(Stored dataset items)
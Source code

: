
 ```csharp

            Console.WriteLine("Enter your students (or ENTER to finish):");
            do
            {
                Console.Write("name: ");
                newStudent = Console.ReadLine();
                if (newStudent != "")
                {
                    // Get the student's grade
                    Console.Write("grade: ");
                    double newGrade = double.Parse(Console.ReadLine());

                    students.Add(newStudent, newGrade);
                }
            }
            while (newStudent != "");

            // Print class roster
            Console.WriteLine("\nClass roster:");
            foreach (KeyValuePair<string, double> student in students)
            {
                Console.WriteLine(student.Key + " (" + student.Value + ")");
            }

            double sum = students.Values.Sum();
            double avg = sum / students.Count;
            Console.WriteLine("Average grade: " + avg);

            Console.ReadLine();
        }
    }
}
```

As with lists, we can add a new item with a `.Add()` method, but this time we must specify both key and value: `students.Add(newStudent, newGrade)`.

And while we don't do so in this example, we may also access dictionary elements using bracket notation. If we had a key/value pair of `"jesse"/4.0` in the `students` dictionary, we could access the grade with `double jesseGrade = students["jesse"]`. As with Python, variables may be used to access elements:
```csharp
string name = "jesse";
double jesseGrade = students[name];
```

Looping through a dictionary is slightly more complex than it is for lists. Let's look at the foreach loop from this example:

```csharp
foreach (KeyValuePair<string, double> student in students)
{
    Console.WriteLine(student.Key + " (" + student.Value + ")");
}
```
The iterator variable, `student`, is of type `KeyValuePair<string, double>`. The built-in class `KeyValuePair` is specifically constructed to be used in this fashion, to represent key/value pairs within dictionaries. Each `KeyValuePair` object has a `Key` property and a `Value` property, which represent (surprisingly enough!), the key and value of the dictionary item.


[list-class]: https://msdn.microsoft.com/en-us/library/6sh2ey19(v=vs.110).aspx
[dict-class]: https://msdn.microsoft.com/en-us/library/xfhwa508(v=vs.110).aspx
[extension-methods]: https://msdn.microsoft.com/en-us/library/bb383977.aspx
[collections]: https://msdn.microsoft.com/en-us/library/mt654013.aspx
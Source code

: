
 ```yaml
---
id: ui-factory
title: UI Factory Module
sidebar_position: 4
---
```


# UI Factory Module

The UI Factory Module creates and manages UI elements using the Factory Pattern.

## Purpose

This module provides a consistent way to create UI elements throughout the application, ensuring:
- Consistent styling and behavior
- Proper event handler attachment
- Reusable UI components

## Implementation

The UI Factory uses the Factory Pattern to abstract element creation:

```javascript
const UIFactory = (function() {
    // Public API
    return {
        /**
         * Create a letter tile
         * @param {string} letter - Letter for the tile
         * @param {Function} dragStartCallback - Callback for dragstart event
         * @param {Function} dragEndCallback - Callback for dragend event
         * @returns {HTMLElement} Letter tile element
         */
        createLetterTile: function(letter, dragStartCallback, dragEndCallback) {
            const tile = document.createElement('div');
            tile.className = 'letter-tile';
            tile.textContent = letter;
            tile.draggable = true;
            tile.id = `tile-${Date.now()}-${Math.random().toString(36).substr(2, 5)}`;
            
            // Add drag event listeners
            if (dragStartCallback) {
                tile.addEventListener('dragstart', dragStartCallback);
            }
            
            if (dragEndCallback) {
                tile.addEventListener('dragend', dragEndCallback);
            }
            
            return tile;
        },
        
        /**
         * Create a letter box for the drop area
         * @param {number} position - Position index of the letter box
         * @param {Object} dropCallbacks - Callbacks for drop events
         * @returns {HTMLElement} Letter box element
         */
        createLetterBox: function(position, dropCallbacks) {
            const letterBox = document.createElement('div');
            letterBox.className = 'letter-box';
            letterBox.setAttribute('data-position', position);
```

- What the exercise asks
Within the records, tally every line that contains the word "dragEndCallback". Only the resulting number should be given.

- Answer below
4